At this point I feel I must reveal to you what it is like to vacation with me. There are always plenty of sites to see and things to do, but most often you'll find me like this:

what it's like to vacation with me

I have a feeling this will be quite satisfactory to Zinashi while she is young, and utterly embarrassing to her when she reaches her teen years. I'm sorry, sweetie. I just really like to talk to animals.

We had a very long walk to feed the squirrels, mostly because they are rebuilding a number of bathrooms in Hyde Park. Do you know when your four-year-old will need to use the bathroom the most? When the two nearest ones (which aren't actually that near) are closed due to construction. I don't know how long it took us to locate the Starbucks with a bathroom, and I don't want to think about it. I want to think about the part where we finally fed some squirrels.

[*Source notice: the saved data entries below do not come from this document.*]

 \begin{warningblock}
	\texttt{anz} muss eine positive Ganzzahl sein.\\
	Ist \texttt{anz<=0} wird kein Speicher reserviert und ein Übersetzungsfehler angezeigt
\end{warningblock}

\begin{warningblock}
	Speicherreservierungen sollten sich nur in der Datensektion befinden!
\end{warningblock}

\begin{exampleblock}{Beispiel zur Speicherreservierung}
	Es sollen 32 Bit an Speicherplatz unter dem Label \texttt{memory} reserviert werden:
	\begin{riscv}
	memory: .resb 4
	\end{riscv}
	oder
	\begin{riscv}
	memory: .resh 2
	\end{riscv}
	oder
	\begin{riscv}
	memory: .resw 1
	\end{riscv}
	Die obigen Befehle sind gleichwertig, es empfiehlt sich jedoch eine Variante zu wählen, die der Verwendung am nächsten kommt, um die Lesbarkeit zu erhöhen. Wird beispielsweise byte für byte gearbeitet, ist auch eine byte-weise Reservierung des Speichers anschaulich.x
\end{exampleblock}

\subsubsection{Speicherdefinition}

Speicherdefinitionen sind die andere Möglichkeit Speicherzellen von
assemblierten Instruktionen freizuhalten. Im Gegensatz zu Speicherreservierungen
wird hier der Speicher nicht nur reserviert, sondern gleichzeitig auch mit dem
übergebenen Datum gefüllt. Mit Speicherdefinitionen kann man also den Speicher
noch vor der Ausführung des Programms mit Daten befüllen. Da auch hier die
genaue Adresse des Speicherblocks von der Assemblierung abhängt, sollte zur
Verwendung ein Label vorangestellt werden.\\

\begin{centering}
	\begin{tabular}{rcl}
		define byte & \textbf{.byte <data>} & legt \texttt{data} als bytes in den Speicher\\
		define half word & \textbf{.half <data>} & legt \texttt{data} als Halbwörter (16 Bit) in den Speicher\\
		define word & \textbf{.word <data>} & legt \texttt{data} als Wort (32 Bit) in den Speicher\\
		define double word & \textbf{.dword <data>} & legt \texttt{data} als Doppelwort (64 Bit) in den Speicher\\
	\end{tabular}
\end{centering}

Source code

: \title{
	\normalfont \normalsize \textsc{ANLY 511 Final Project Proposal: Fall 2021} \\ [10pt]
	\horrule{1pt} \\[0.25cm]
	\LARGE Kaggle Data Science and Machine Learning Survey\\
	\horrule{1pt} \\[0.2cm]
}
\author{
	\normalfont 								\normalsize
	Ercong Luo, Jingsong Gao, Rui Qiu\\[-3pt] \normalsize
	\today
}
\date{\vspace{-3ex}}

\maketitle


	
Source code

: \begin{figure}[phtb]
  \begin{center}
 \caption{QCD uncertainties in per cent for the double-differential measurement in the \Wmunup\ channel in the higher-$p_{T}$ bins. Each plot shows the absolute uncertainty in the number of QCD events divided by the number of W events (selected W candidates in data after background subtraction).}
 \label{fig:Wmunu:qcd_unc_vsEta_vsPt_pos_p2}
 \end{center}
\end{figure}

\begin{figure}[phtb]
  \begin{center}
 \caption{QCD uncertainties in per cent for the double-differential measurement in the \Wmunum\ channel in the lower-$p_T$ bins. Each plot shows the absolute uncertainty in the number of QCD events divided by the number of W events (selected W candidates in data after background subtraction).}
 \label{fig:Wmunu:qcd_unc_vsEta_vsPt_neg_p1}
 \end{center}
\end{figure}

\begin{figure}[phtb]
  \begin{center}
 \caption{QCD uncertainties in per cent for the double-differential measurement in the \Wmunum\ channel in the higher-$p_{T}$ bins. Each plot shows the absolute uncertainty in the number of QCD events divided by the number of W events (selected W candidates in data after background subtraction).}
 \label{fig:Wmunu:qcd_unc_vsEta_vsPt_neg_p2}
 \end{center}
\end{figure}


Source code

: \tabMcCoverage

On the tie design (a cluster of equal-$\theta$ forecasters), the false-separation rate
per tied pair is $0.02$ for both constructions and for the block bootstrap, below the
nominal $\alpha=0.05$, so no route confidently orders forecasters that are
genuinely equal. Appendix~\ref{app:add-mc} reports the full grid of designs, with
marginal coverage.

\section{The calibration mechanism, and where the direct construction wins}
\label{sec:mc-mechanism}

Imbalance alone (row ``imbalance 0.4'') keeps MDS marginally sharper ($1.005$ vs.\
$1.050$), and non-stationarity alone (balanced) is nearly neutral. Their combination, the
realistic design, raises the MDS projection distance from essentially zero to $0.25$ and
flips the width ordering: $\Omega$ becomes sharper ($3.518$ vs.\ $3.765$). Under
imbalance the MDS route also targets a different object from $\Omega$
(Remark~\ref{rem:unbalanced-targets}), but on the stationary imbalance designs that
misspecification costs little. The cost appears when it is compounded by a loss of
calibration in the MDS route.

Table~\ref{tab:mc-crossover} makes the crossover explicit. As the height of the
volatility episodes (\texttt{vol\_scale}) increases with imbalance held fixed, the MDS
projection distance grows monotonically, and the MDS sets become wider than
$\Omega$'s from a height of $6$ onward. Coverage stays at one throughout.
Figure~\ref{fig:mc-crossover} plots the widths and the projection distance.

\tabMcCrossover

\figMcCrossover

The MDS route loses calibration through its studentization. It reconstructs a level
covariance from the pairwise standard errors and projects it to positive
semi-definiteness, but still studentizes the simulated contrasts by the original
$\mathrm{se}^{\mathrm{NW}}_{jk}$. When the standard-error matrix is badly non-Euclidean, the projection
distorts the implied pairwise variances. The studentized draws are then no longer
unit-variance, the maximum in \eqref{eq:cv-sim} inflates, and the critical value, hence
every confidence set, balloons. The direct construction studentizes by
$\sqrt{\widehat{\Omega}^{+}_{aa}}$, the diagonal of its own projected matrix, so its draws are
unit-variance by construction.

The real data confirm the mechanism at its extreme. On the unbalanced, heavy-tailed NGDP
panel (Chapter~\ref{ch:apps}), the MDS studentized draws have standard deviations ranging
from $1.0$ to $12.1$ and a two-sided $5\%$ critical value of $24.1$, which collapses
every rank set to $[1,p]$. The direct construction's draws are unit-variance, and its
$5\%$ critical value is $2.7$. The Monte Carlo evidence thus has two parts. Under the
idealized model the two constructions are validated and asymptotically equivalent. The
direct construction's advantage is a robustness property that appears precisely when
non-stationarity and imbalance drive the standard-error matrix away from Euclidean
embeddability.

From there the day only got better and better. Of particular note was our picnic beneath Nelson's Column. Don't ask me how I hoisted myself up there in a dress; sometimes a lady's secrets need to remain a lady's secrets.

picnic at nelson's column

lunch at nelson's column, photo by zinashi

We also were thrilled to locate the bathroom with a tub at our hotel. It's the little things that make a big difference, and Zinashi was far more comfortable taking a bath than a shower. We all went to bed satisfied.

The next day was our last day in London and holds some of my favorite memories of the trip. We decided to grab breakfast at the Costa outside the Embankment tube station and have a little breakfast picnic. I had forgotten about the little park there with the striped chairs and ping pong tables; it proved to be a perfect spot to snarf down muffins and engage in all sorts of silliness.

vacation big bite:  giant muffin

this is my zinashi

From there we wandered along the Thames, with the Tate Modern as our chosen destination. Because we were not in a hurry, and knew that the next day we very well might be, we allowed Zinashi to set our pace. Before long, we were joined by an imaginary puppy who needed tender care all day. We named him Figment and took turns keeping him in our pockets while we attended to other very serious matters.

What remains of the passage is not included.